New Zealanders took a lot of pride from the jersey and wanted to support the All Blacks, but also wanted to pay a fair price.
New Zealand Rugby Union chief executive Steve Tew today said adidas was right not to drop the wholesale price.
"Not once they put it in the market, they've got a pricing strategy, it's very comprehensive ... anything they decide in New Zealand has to stick with their strategy in other markets and it's not as simple as looking at one pocket problem and dealing with it in isolation," he told Radio Sport.
"They've got to consider a wider range of issues and in the end we've said to them 'we don't expect you to tell us how to play test matches, we'll keep an eye on how things are going with our brand but ultimately the distribution and sale of our product in New Zealand is your expertise and we'll let you do it'."
Adidas was "in a very difficult position" as it could not openly criticise its retailers or release commercially sensitive information, Mr Tew said.
Meanwhile, sales of the replica jerseys have leapt following the price cut.
Rebel Sport owner Rod Duke today said there had been a noticeable increase in sales.
"They've gone particularly well, we announced it (the price drop) at 11 o'clock yesterday and through all Rebel Sport stores trading is very brisk."
The retailer knocked $50 off the price of the rugby World Cup replica All Blacks jersey, taking it to $170, while the standard All Blacks replica jersey was $30 cheaper at $149.50.
The row was sparked after the two shirts were listed on the www.worldrugbyshop.com website at US$89.99 ($110) and US$79.99 ($97.85) respectively, plus shipping.

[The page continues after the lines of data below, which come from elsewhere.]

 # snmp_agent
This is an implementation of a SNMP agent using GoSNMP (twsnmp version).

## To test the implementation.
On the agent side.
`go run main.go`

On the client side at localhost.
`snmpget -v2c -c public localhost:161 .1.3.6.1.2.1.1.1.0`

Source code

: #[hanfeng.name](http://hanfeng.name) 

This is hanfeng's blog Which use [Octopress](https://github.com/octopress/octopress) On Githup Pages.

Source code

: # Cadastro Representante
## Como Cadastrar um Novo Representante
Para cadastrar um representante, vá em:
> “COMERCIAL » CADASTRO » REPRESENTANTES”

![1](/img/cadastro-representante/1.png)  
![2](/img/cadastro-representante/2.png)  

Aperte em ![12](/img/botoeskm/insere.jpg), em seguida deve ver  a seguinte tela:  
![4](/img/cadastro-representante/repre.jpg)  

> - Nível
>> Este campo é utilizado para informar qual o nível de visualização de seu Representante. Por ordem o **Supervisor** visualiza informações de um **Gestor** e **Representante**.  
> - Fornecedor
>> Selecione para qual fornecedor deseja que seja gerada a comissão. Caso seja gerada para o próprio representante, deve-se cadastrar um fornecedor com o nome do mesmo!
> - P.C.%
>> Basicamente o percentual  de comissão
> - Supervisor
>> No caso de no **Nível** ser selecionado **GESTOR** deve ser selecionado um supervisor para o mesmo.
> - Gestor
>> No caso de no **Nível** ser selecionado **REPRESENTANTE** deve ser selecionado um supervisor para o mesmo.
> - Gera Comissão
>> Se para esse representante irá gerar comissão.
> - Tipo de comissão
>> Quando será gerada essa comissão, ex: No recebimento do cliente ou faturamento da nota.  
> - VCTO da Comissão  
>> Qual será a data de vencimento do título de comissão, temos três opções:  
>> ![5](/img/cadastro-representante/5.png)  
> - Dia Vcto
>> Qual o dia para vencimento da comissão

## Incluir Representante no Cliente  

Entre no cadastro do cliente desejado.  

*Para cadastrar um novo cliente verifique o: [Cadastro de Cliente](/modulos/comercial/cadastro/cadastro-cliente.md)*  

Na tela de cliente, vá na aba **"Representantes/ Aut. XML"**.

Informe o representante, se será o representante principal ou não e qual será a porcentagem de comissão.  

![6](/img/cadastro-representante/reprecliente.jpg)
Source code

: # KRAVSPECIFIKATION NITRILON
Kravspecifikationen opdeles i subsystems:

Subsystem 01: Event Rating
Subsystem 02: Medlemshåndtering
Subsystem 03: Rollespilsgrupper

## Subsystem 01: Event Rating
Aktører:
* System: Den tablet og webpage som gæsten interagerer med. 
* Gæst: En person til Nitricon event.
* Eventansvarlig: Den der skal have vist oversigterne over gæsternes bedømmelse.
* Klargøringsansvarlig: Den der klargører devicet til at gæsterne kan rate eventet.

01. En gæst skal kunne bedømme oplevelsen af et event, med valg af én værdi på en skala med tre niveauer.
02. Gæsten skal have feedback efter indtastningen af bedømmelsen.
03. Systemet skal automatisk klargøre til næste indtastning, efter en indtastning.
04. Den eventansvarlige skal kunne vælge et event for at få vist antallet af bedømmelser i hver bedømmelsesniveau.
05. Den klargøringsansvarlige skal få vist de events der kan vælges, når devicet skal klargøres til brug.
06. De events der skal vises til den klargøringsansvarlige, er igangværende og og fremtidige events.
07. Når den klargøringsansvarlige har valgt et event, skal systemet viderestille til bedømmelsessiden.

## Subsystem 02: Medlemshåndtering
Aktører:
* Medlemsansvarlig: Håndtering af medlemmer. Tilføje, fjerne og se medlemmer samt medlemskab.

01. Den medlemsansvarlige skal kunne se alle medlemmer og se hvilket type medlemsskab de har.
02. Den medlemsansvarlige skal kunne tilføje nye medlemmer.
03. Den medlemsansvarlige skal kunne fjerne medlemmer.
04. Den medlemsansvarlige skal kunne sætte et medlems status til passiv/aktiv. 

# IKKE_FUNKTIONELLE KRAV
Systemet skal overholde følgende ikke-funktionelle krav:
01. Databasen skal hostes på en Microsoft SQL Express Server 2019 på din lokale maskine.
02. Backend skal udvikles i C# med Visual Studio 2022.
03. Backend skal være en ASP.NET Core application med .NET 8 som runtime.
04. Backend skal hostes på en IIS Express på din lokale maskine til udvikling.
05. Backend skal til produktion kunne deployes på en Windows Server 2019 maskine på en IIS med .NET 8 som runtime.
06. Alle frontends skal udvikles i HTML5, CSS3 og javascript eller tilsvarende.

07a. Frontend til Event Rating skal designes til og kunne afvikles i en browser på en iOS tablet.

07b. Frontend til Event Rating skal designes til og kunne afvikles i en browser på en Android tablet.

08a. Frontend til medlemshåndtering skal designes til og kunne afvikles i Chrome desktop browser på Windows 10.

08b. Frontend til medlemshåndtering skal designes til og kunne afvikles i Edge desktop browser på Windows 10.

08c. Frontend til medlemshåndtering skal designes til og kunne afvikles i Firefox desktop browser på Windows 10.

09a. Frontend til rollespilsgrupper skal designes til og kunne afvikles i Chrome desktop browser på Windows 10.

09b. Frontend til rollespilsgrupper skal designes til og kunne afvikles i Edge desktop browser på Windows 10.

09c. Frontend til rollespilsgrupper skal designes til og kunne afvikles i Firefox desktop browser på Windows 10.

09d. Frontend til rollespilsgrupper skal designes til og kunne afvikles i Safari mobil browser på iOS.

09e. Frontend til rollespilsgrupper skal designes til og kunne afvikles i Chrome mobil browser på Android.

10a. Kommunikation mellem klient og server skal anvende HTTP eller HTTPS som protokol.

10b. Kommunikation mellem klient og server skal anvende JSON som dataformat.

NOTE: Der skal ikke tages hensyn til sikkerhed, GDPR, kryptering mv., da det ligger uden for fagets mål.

Stirling Sports and Champions of the World matched the price cut by Rebel Sport, but Champions of the World managing director Gary Marshall said they would not be making a profit on the jerseys.
Mr Duke yesterday said he was upset adidas had refused to reduce its price.
"We happen to believe that this jersey belongs to the New Zealand public," he said.
"They don't own it. We all do. We cannot have a situation where New Zealanders would pay more for All Black jerseys than almost any other country in the world."